The PPP showed 47 percent approved and 43 percent disapproved of her job performance. Just 24 percent said they wanted her to be governor, which, strangely, is a lower number than said they would vote for her in the primary. Meanwhile, 37 percent said they want her to stay a senator — and 31 percent say they want her out of office altogether.
Perry, seeking to build upon the anti-Washington sentiment voiced these days by most conservative Republicans, has portrayed Hutchison — a senator since 1993 — as part of the problem.
And though Hutchison has gone all out to emphasize her conservative credentials during the campaign, she is widely viewed as the most moderate, or the least hard-line conservative, of the GOP candidates, in part because she has a rather soft-spoken and genteel manner, and in part because she has opposed overturning the Supreme Court’s 1973 Roe v. Wade ruling that legalized abortion (although she strongly contends that her overall record is anti-abortion).
That is not a particularly good position for a candidate in a Texas Republican primary. Nearly half the respondents to the PPP poll (48 percent) say they think the Republican Party today is “too liberal.” And 74 percent said they “support the goals of the Tea Party movement.”
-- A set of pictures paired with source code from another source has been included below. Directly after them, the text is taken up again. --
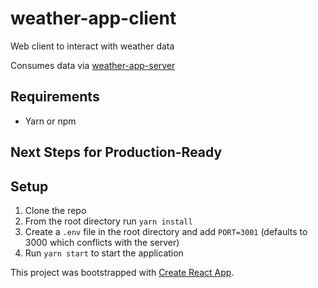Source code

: # weather-app-client
Web client to interact with weather data

Consumes data via [weather-app-server](https://github.com/thomkrillis/weather-app-server)

## Requirements
- Yarn or npm

## Next Steps for Production-Ready

## Setup
1. Clone the repo
1. From the root directory run `yarn install`
1. Create a `.env` file in the root directory and add `PORT=3001` (defaults to 3000 which conflicts with the server)
1. Run `yarn start` to start the application


This project was bootstrapped with [Create React App](https://github.com/facebook/create-react-app).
The verdict of likely Democratic primary voters was clearer than on the Republican side. Heavily favored Houston Mayor Bill White looks headed to an outright victory for the nomination on March 2, with 59 percent support to 12 percent for leading opponent Farouk Shami, a wealthy hair-care products entrepreneur.





Comments
Let's please avoid a runoff. Time to unite behind America's best governor Rick Perry and stop the games.
Medina's Glenn Beck interview followed by his repeated savaging on the 9/11 issue probably halted her rapid ascendancy in the polls, at least among the segments surveyed. But that brings us to the other wild card in this race, the burgeoning turnout of new primary voters indicated in the early voting. These new voters were not polled by PPP. What is stirring them to participate this year, a couple of long-time business-as-usual candidates, Kay and Rick... or could it be Medina?
This poll seems to show that, like Democrats, Republicans vote more by habit than values. More people plan to vote for KBH than think she should be governor?? And if 74% support the values of the Tea Party movement, then more should be voting for the candidate that also supports Tea Party values. Many die-hard Dems actually hold socially-conservative values but vote for people who don't share most of their values.
Debra Medina may "blindside" the mainstream media, who are trying to laugh her off as a joke. The joke is on those who underestimate her and her supporters!